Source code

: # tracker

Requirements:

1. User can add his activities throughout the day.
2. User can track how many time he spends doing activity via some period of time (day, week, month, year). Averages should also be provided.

================================

Review the preceding data and report every line that includes the string "User".

Solution:
1. User can add his activities throughout the day.
2. User can track how many time he spends doing activity via some period of time (day, week, month, year). Averages should also be provided.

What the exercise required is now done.